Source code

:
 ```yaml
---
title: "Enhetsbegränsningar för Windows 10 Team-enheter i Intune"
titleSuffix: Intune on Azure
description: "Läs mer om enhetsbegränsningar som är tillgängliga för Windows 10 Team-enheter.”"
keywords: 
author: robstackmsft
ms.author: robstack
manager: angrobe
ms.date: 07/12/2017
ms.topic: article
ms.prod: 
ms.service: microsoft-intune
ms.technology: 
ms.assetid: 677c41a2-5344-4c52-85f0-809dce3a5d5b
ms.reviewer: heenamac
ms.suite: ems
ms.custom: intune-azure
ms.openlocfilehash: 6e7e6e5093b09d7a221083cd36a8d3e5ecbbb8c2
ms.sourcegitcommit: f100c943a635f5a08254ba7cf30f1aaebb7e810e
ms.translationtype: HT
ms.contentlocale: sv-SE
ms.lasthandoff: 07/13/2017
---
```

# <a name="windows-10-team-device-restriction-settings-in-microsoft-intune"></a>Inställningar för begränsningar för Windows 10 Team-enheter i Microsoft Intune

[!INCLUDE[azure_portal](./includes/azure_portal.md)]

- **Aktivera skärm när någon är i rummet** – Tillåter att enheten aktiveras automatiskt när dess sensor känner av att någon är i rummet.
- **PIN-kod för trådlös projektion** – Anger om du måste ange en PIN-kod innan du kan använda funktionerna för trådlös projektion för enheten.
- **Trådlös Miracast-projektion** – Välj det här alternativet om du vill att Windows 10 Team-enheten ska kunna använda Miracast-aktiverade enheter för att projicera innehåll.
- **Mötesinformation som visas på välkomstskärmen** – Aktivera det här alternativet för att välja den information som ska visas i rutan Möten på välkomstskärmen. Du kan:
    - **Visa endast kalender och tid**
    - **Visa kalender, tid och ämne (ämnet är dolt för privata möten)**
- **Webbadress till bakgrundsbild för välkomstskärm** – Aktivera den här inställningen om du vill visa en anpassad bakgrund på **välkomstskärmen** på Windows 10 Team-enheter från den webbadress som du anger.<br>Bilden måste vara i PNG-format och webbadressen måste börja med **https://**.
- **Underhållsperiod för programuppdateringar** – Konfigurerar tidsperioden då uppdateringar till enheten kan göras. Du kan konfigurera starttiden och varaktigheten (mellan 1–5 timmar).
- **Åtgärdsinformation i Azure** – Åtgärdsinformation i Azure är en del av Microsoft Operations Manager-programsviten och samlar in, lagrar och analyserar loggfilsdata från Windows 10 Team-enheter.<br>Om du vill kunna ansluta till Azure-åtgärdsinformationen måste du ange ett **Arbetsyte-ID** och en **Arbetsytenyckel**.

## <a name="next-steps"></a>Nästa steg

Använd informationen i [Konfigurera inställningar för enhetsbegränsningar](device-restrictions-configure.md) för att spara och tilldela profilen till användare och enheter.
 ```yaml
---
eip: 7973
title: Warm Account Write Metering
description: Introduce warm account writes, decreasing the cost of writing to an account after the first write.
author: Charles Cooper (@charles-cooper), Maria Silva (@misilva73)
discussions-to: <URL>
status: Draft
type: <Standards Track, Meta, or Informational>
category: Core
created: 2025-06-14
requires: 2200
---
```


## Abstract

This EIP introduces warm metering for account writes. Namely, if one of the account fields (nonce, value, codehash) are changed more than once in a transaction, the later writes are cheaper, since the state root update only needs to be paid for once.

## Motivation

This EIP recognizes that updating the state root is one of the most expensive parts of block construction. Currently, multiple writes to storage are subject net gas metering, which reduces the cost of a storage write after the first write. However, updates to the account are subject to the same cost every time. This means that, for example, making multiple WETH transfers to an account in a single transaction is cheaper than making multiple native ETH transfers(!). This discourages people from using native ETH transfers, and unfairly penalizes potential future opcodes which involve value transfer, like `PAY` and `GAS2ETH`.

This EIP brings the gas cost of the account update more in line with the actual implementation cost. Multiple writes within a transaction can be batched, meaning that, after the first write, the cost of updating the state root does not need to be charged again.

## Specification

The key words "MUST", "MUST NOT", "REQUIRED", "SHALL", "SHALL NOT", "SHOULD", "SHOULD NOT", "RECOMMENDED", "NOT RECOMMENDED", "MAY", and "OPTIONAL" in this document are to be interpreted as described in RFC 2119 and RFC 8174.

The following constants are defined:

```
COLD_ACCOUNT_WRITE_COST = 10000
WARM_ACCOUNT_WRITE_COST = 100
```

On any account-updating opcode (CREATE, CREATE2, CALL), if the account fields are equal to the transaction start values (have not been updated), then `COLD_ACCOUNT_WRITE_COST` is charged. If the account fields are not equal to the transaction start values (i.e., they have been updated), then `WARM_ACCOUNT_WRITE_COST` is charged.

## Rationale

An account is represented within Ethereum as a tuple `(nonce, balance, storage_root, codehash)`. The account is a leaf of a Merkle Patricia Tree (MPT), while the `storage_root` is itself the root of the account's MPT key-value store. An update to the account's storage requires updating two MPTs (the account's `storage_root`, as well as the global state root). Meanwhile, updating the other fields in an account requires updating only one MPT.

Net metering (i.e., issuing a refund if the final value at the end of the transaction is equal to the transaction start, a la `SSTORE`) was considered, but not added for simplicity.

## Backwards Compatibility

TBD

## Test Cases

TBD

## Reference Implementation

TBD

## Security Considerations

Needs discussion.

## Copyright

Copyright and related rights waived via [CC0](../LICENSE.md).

------------------------------------------------------------------------

- [Your objective] Exactly how many lines in the data above contain the word "enheter"? Respond with the number and nothing more.

- [Exercise output] 7